**TASK STATEMENT:** The records below should be set down in full, please, without any change.

Collected data
== Segment start ==
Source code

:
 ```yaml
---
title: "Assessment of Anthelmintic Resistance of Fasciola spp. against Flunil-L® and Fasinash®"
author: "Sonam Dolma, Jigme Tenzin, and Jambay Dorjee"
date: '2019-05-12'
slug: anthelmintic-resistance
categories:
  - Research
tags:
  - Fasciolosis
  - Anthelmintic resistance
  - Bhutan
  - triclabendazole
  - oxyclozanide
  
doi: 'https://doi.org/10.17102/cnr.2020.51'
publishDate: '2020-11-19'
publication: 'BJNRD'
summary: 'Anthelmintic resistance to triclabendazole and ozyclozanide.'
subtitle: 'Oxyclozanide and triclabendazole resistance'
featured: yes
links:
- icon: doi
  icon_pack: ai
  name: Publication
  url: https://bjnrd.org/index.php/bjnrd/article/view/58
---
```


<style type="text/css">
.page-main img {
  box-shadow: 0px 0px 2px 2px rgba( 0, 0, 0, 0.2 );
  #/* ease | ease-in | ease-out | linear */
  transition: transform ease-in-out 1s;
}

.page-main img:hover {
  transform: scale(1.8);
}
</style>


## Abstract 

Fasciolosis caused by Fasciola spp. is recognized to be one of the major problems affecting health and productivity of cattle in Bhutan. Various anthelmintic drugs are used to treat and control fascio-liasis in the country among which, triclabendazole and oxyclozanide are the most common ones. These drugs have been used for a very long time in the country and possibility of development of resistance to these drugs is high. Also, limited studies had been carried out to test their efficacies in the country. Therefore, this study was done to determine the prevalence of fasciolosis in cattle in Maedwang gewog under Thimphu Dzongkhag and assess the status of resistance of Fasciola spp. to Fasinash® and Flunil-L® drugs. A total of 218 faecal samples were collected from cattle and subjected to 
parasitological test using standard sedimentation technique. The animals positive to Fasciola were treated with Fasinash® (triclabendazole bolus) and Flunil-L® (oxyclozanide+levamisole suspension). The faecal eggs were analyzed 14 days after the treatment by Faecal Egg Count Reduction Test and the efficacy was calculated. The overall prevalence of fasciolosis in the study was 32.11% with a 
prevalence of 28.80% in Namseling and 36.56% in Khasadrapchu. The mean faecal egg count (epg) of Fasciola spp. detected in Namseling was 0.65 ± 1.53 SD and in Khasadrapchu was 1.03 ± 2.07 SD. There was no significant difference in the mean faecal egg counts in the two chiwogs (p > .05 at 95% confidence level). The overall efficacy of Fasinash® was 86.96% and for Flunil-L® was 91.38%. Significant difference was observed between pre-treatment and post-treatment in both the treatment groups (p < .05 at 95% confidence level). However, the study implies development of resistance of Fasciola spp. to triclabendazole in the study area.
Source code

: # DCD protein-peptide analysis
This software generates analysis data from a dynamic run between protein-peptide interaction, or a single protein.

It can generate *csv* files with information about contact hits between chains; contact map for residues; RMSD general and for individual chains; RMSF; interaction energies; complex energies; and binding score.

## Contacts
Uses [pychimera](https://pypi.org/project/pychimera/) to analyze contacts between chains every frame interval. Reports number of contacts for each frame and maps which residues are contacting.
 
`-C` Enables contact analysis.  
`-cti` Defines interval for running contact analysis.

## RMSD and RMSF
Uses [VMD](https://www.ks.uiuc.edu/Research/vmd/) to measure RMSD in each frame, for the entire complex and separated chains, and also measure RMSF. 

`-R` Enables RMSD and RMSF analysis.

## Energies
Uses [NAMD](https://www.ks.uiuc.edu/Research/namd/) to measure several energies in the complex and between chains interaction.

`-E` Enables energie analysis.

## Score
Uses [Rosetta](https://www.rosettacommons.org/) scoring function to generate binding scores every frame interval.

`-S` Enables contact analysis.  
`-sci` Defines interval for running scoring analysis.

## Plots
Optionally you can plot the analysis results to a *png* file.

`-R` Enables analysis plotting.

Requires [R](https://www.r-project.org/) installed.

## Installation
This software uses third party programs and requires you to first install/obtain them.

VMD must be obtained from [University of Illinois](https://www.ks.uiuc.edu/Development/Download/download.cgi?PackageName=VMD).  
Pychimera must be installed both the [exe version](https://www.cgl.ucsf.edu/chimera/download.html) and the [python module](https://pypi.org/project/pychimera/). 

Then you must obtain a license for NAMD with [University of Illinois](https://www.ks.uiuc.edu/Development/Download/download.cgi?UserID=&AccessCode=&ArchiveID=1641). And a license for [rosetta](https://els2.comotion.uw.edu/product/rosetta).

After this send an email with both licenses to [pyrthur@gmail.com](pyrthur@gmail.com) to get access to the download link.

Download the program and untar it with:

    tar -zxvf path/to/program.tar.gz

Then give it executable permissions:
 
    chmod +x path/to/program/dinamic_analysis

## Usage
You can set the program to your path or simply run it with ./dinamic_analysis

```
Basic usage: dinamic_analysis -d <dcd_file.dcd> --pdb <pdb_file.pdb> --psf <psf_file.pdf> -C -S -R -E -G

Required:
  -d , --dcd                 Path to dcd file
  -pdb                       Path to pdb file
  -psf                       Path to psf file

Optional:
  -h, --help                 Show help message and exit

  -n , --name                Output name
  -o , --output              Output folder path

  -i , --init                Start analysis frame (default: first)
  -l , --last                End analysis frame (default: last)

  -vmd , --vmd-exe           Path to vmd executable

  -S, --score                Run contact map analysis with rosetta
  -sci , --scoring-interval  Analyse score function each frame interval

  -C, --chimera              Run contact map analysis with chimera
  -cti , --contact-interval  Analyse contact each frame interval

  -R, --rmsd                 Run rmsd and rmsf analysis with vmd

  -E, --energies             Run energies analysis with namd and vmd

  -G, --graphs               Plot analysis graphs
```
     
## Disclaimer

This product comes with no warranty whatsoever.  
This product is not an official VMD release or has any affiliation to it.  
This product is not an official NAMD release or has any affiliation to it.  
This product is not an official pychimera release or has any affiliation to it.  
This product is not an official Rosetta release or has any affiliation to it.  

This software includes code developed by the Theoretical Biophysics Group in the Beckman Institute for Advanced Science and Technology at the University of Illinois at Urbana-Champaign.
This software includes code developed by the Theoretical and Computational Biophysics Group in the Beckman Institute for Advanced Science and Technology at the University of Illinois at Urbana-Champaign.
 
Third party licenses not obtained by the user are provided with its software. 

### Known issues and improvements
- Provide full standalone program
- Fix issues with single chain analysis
== Segment end ==
**RESULT OF THE EXERCISE:**
Source code

:
 ```yaml
---
title: "Assessment of Anthelmintic Resistance of Fasciola spp. against Flunil-L® and Fasinash®"
author: "Sonam Dolma, Jigme Tenzin, and Jambay Dorjee"
date: '2019-05-12'
slug: anthelmintic-resistance
categories:
  - Research
tags:
  - Fasciolosis
  - Anthelmintic resistance
  - Bhutan
  - triclabendazole
  - oxyclozanide
  
doi: 'https://doi.org/10.17102/cnr.2020.51'
publishDate: '2020-11-19'
publication: 'BJNRD'
summary: 'Anthelmintic resistance to triclabendazole and ozyclozanide.'
subtitle: 'Oxyclozanide and triclabendazole resistance'
featured: yes
links:
- icon: doi
  icon_pack: ai
  name: Publication
  url: https://bjnrd.org/index.php/bjnrd/article/view/58
---
```


<style type="text/css">
.page-main img {
  box-shadow: 0px 0px 2px 2px rgba( 0, 0, 0, 0.2 );
  #/* ease | ease-in | ease-out | linear */
  transition: transform ease-in-out 1s;
}

.page-main img:hover {
  transform: scale(1.8);
}
</style>


## Abstract 

Fasciolosis caused by Fasciola spp. is recognized to be one of the major problems affecting health and productivity of cattle in Bhutan. Various anthelmintic drugs are used to treat and control fascio-liasis in the country among which, triclabendazole and oxyclozanide are the most common ones. These drugs have been used for a very long time in the country and possibility of development of resistance to these drugs is high. Also, limited studies had been carried out to test their efficacies in the country. Therefore, this study was done to determine the prevalence of fasciolosis in cattle in Maedwang gewog under Thimphu Dzongkhag and assess the status of resistance of Fasciola spp. to Fasinash® and Flunil-L® drugs. A total of 218 faecal samples were collected from cattle and subjected to 
parasitological test using standard sedimentation technique. The animals positive to Fasciola were treated with Fasinash® (triclabendazole bolus) and Flunil-L® (oxyclozanide+levamisole suspension). The faecal eggs were analyzed 14 days after the treatment by Faecal Egg Count Reduction Test and the efficacy was calculated. The overall prevalence of fasciolosis in the study was 32.11% with a 
prevalence of 28.80% in Namseling and 36.56% in Khasadrapchu. The mean faecal egg count (epg) of Fasciola spp. detected in Namseling was 0.65 ± 1.53 SD and in Khasadrapchu was 1.03 ± 2.07 SD. There was no significant difference in the mean faecal egg counts in the two chiwogs (p > .05 at 95% confidence level). The overall efficacy of Fasinash® was 86.96% and for Flunil-L® was 91.38%. Significant difference was observed between pre-treatment and post-treatment in both the treatment groups (p < .05 at 95% confidence level). However, the study implies development of resistance of Fasciola spp. to triclabendazole in the study area.
Source code

: # DCD protein-peptide analysis
This software generates analysis data from a dynamic run between protein-peptide interaction, or a single protein.

It can generate *csv* files with information about contact hits between chains; contact map for residues; RMSD general and for individual chains; RMSF; interaction energies; complex energies; and binding score.

## Contacts
Uses [pychimera](https://pypi.org/project/pychimera/) to analyze contacts between chains every frame interval. Reports number of contacts for each frame and maps which residues are contacting.
 
`-C` Enables contact analysis.  
`-cti` Defines interval for running contact analysis.

## RMSD and RMSF
Uses [VMD](https://www.ks.uiuc.edu/Research/vmd/) to measure RMSD in each frame, for the entire complex and separated chains, and also measure RMSF. 

`-R` Enables RMSD and RMSF analysis.

## Energies
Uses [NAMD](https://www.ks.uiuc.edu/Research/namd/) to measure several energies in the complex and between chains interaction.

`-E` Enables energie analysis.

## Score
Uses [Rosetta](https://www.rosettacommons.org/) scoring function to generate binding scores every frame interval.

`-S` Enables contact analysis.  
`-sci` Defines interval for running scoring analysis.

## Plots
Optionally you can plot the analysis results to a *png* file.

`-R` Enables analysis plotting.

Requires [R](https://www.r-project.org/) installed.

## Installation
This software uses third party programs and requires you to first install/obtain them.

VMD must be obtained from [University of Illinois](https://www.ks.uiuc.edu/Development/Download/download.cgi?PackageName=VMD).  
Pychimera must be installed both the [exe version](https://www.cgl.ucsf.edu/chimera/download.html) and the [python module](https://pypi.org/project/pychimera/). 

Then you must obtain a license for NAMD with [University of Illinois](https://www.ks.uiuc.edu/Development/Download/download.cgi?UserID=&AccessCode=&ArchiveID=1641). And a license for [rosetta](https://els2.comotion.uw.edu/product/rosetta).

After this send an email with both licenses to [pyrthur@gmail.com](pyrthur@gmail.com) to get access to the download link.

Download the program and untar it with:

    tar -zxvf path/to/program.tar.gz

Then give it executable permissions:
 
    chmod +x path/to/program/dinamic_analysis

## Usage
You can set the program to your path or simply run it with ./dinamic_analysis

```
Basic usage: dinamic_analysis -d <dcd_file.dcd> --pdb <pdb_file.pdb> --psf <psf_file.pdf> -C -S -R -E -G

Required:
  -d , --dcd                 Path to dcd file
  -pdb                       Path to pdb file
  -psf                       Path to psf file

Optional:
  -h, --help                 Show help message and exit

  -n , --name                Output name
  -o , --output              Output folder path

  -i , --init                Start analysis frame (default: first)
  -l , --last                End analysis frame (default: last)

  -vmd , --vmd-exe           Path to vmd executable

  -S, --score                Run contact map analysis with rosetta
  -sci , --scoring-interval  Analyse score function each frame interval

  -C, --chimera              Run contact map analysis with chimera
  -cti , --contact-interval  Analyse contact each frame interval

  -R, --rmsd                 Run rmsd and rmsf analysis with vmd

  -E, --energies             Run energies analysis with namd and vmd

  -G, --graphs               Plot analysis graphs
```
     
## Disclaimer

This product comes with no warranty whatsoever.  
This product is not an official VMD release or has any affiliation to it.  
This product is not an official NAMD release or has any affiliation to it.  
This product is not an official pychimera release or has any affiliation to it.  
This product is not an official Rosetta release or has any affiliation to it.  

This software includes code developed by the Theoretical Biophysics Group in the Beckman Institute for Advanced Science and Technology at the University of Illinois at Urbana-Champaign.
This software includes code developed by the Theoretical and Computational Biophysics Group in the Beckman Institute for Advanced Science and Technology at the University of Illinois at Urbana-Champaign.
 
Third party licenses not obtained by the user are provided with its software. 

### Known issues and improvements
- Provide full standalone program
- Fix issues with single chain analysis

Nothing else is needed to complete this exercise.